Item 3.     Quantitative and Qualitative Disclosures About Market Risks

      PG&E NEG’s primary market risk results from changes in energy commodity prices and interest rates. PG&E NEG engages in price risk management activities for both non-trading and trading purposes. Additionally, PG&E NEG may engage in trading and non-trading activities using forward contracts, futures, options, and swaps and other contracts to hedge the impact of market fluctuations on energy commodity prices, interest rates, and foreign currencies. (See Risk Management Activities, included in Management’s Discussion and Analysis above.)

Item 4.     Controls and Procedures

      Based on an evaluation of PG&E NEG’s disclosure controls and procedures conducted on April 21, 2003, PG&E NEG’s principal executive and principal financial officers have concluded that such controls and procedures effectively ensure that information required to be disclosed by PG&E NEG in reports the company files or submits under the Securities and Exchange Act of 1934 is recorded, processed, summarized, and reported, within the time periods specified in the Securities and Exchange Commission (SEC) rules and forms.

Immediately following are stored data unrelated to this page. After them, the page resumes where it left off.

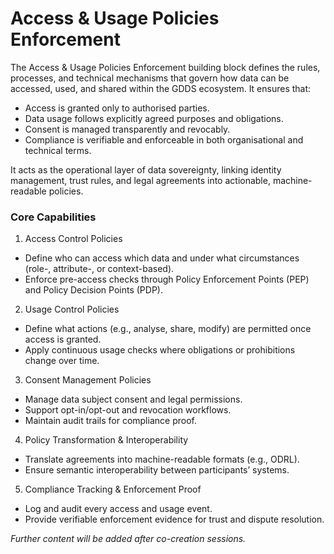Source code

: # Access & Usage Policies Enforcement

The Access & Usage Policies Enforcement building block defines the rules, processes, and technical mechanisms that govern how data can be accessed, used, and shared within the GDDS ecosystem. It ensures that:
- Access is granted only to authorised parties.
- Data usage follows explicitly agreed purposes and obligations.
- Consent is managed transparently and revocably.
- Compliance is verifiable and enforceable in both organisational and technical terms.

It acts as the operational layer of data sovereignty, linking identity management, trust rules, and legal agreements into actionable, machine-readable policies.

### Core Capabilities
1. Access Control Policies
- Define who can access which data and under what circumstances (role-, attribute-, or context-based).
- Enforce pre-access checks through Policy Enforcement Points (PEP) and Policy Decision Points (PDP).
2. Usage Control Policies
- Define what actions (e.g., analyse, share, modify) are permitted once access is granted.
- Apply continuous usage checks where obligations or prohibitions change over time.
3. Consent Management Policies
- Manage data subject consent and legal permissions.
- Support opt-in/opt-out and revocation workflows.
- Maintain audit trails for compliance proof.
4. Policy Transformation & Interoperability
- Translate agreements into machine-readable formats (e.g., ODRL).
- Ensure semantic interoperability between participants’ systems.
5. Compliance Tracking & Enforcement Proof
- Log and audit every access and usage event.
- Provide verifiable enforcement evidence for trust and dispute resolution.

*Further content will be added after co-creation sessions.*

      There were no significant changes in internal controls or in other factors that could significantly affect these controls subsequent to the date of their evaluation.

PART II:     OTHER INFORMATION

 
Item 1.     Legal Proceedings

      California Energy Trading Litigation — For information regarding these matters, see PG&E NEG’s Annual Report on Form 10-K for the year ended December 31, 2002, as amended.

      Brayton Point — For information regarding this matter, see PG&E NEG’s Annual Report on Form 10-K for the year ended December 31, 2002, as amended.

      Natural Gas Royalties Litigation — For information regarding this matter, please see Note 4 “Legal Matters” of the Notes to the Consolidated Financial Statements.

      North Baja Pipeline Litigation — For information regarding this matter, see PG&E NEG’s Annual Report on Form 10-K for the year ended December 31, 2002, as amended.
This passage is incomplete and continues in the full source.